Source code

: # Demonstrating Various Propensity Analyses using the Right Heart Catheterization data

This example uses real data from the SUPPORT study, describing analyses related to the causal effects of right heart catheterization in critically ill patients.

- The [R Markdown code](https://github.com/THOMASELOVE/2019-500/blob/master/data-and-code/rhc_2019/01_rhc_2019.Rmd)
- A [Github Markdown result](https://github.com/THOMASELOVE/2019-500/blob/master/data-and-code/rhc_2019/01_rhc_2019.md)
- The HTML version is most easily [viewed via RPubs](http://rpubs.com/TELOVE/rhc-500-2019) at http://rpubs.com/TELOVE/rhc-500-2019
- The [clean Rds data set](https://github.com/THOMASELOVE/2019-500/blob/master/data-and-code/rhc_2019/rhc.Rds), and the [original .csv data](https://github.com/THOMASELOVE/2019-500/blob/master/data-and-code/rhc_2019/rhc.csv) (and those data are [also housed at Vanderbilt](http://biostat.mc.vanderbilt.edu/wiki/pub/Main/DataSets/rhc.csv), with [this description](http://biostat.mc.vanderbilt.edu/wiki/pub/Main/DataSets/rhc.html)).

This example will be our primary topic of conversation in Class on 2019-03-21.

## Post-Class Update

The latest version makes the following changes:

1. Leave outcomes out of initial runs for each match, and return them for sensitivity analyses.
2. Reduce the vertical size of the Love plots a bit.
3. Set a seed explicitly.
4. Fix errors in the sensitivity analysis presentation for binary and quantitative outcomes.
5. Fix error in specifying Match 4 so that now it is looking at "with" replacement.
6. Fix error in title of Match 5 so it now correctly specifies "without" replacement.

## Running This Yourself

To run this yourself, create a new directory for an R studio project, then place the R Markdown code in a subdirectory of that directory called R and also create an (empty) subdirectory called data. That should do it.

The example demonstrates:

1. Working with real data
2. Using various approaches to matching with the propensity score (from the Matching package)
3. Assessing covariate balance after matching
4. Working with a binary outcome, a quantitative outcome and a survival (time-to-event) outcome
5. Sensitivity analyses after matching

○ ○ ○ ○ ○ ○ ○

* ASSIGNED TASK
Every line of data must be returned unchanged.

* SOLUTION TO THIS TASK
Source code

: # Demonstrating Various Propensity Analyses using the Right Heart Catheterization data

This example uses real data from the SUPPORT study, describing analyses related to the causal effects of right heart catheterization in critically ill patients.

- The [R Markdown code](https://github.com/THOMASELOVE/2019-500/blob/master/data-and-code/rhc_2019/01_rhc_2019.Rmd)
- A [Github Markdown result](https://github.com/THOMASELOVE/2019-500/blob/master/data-and-code/rhc_2019/01_rhc_2019.md)
- The HTML version is most easily [viewed via RPubs](http://rpubs.com/TELOVE/rhc-500-2019) at http://rpubs.com/TELOVE/rhc-500-2019
- The [clean Rds data set](https://github.com/THOMASELOVE/2019-500/blob/master/data-and-code/rhc_2019/rhc.Rds), and the [original .csv data](https://github.com/THOMASELOVE/2019-500/blob/master/data-and-code/rhc_2019/rhc.csv) (and those data are [also housed at Vanderbilt](http://biostat.mc.vanderbilt.edu/wiki/pub/Main/DataSets/rhc.csv), with [this description](http://biostat.mc.vanderbilt.edu/wiki/pub/Main/DataSets/rhc.html)).

This example will be our primary topic of conversation in Class on 2019-03-21.

## Post-Class Update

The latest version makes the following changes:

1. Leave outcomes out of initial runs for each match, and return them for sensitivity analyses.
2. Reduce the vertical size of the Love plots a bit.
3. Set a seed explicitly.
4. Fix errors in the sensitivity analysis presentation for binary and quantitative outcomes.
5. Fix error in specifying Match 4 so that now it is looking at "with" replacement.
6. Fix error in title of Match 5 so it now correctly specifies "without" replacement.

## Running This Yourself

To run this yourself, create a new directory for an R studio project, then place the R Markdown code in a subdirectory of that directory called R and also create an (empty) subdirectory called data. That should do it.

The example demonstrates:

1. Working with real data
2. Using various approaches to matching with the propensity score (from the Matching package)
3. Assessing covariate balance after matching
4. Working with a binary outcome, a quantitative outcome and a survival (time-to-event) outcome
5. Sensitivity analyses after matching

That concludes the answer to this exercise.